START MATERIAL PROVIDED

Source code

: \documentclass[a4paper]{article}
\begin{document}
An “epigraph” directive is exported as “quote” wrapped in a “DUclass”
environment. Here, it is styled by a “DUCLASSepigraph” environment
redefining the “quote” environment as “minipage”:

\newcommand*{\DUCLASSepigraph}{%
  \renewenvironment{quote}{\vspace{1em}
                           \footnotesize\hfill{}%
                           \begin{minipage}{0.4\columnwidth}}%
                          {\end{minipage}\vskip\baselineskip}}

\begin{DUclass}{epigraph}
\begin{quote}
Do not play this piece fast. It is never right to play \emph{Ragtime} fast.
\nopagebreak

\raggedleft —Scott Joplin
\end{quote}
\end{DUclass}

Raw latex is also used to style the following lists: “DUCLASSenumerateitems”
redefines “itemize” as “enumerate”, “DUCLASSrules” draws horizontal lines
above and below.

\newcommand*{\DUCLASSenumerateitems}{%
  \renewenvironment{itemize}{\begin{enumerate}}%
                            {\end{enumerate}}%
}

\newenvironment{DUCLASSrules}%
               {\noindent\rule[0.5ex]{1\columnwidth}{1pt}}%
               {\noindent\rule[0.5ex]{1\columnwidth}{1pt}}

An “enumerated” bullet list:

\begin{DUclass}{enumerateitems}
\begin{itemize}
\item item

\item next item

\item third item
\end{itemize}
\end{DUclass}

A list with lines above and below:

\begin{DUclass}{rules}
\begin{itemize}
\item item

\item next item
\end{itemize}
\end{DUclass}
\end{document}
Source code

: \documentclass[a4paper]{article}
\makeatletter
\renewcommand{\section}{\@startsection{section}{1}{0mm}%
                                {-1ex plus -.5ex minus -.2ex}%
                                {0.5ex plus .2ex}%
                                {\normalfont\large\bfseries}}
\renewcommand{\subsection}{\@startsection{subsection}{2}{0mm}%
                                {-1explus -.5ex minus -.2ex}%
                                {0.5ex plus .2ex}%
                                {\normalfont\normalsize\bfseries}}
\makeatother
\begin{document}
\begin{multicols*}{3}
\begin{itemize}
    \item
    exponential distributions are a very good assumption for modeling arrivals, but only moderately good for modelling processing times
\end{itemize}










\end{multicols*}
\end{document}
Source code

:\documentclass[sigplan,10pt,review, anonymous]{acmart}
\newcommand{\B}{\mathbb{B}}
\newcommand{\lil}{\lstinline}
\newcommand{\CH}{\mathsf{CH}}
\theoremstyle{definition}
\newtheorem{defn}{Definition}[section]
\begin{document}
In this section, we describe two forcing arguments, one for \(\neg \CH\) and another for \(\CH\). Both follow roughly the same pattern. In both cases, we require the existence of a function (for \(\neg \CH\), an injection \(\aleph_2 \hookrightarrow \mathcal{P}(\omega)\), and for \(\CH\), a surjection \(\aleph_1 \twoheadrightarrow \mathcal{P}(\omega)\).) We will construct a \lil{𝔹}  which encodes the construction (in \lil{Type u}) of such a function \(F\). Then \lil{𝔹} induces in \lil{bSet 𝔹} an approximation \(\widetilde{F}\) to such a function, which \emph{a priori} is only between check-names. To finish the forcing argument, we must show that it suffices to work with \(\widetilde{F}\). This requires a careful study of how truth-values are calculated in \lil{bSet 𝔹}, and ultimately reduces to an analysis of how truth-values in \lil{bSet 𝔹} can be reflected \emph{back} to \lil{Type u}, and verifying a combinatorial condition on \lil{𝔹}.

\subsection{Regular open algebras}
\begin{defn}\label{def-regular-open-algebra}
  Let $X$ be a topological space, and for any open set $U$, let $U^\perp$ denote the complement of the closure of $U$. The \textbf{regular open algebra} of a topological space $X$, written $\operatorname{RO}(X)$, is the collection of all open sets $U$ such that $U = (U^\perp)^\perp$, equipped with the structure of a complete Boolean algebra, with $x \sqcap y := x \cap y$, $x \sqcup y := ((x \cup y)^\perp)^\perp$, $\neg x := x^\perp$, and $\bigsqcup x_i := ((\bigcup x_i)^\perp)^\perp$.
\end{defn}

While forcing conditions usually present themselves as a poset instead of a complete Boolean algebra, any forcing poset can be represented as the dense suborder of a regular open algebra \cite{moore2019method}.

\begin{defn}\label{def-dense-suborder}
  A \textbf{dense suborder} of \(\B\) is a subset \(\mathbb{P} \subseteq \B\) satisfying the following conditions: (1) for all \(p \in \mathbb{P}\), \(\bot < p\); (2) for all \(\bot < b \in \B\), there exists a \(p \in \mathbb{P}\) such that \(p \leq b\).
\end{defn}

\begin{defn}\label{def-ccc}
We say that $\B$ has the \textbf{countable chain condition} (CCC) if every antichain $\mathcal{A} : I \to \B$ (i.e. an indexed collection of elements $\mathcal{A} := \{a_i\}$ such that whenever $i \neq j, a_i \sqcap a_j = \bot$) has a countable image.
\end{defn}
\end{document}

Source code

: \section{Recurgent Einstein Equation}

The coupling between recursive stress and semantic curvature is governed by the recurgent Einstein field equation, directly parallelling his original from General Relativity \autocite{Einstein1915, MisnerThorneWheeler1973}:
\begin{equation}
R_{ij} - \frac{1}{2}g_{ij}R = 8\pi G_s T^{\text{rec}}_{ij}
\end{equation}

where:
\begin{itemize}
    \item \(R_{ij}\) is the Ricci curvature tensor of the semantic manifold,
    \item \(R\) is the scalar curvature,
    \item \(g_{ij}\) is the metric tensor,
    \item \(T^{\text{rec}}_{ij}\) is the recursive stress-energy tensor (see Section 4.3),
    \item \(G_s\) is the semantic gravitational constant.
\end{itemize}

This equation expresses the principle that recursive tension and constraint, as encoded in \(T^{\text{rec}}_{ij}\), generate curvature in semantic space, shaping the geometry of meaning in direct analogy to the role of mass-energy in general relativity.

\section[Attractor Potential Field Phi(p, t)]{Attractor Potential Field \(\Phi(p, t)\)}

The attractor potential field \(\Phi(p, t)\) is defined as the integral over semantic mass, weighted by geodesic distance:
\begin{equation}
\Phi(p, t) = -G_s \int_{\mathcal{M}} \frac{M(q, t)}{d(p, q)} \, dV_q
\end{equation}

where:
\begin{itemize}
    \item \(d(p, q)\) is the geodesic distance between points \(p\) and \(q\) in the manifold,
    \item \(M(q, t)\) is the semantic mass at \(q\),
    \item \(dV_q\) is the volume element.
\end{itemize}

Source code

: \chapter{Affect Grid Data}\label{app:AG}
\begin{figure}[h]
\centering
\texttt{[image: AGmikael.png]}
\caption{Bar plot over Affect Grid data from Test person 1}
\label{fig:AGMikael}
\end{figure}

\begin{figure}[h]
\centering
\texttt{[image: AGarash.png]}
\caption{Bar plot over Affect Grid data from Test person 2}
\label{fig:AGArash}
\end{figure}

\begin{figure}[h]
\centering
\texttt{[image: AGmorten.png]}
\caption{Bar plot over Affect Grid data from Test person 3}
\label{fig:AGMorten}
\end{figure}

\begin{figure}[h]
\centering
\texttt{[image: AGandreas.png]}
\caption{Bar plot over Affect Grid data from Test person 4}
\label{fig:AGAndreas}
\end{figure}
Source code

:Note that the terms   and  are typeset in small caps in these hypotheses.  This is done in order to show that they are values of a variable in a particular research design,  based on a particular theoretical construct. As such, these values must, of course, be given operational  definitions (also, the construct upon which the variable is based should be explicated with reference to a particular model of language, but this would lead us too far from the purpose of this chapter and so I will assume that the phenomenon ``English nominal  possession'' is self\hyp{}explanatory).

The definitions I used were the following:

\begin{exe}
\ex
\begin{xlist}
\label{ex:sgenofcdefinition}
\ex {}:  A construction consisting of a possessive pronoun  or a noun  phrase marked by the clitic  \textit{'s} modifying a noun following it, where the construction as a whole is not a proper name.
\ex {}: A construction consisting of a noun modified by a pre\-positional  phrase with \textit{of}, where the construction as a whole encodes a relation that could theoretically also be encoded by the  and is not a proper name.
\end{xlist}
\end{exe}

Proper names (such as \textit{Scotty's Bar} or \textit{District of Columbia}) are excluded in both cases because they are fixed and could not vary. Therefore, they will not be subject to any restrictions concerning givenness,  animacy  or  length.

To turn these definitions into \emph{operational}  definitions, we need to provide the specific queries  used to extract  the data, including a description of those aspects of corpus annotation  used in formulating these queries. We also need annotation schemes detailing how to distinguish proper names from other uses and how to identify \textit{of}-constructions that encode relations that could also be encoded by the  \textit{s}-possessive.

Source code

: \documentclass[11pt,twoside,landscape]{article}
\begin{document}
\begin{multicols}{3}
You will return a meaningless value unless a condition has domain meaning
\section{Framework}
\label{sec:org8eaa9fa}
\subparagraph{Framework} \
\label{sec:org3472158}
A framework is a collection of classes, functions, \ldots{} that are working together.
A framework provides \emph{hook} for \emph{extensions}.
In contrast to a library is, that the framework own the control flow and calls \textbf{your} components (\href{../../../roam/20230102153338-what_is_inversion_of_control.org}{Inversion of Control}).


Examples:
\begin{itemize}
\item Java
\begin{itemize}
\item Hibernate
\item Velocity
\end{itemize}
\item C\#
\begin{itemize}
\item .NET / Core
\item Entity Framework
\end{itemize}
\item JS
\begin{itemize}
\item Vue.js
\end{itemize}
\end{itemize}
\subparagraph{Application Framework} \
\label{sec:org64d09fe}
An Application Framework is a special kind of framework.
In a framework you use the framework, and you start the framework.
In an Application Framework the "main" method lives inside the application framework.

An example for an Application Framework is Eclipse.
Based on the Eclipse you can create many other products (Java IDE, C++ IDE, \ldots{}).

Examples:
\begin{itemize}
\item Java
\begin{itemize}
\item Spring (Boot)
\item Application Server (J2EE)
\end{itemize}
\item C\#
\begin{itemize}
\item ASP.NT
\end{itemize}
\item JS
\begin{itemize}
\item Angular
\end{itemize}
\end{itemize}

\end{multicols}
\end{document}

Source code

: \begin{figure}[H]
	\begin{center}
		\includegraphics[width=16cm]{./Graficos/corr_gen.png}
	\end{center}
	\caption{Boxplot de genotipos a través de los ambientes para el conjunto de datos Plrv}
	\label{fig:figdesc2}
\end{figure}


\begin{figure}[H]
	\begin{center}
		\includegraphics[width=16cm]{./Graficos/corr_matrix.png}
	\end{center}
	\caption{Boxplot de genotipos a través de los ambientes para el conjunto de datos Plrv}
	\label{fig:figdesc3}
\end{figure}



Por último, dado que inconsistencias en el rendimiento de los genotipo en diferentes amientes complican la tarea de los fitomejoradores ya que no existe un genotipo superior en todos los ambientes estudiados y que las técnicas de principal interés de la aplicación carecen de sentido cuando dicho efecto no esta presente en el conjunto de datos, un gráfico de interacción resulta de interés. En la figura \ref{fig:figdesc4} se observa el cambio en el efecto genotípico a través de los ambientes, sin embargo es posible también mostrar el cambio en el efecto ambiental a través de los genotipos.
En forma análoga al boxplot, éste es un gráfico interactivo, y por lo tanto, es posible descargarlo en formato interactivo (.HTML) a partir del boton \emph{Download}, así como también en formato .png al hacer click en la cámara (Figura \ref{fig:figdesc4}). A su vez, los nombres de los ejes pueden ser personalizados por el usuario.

END MATERIAL PROVIDED

_EXERCISE DETAILS_
From the records above, how many lines include the word "defn"? Only the number is wanted.

_RESULT FOR THIS EXERCISE_
7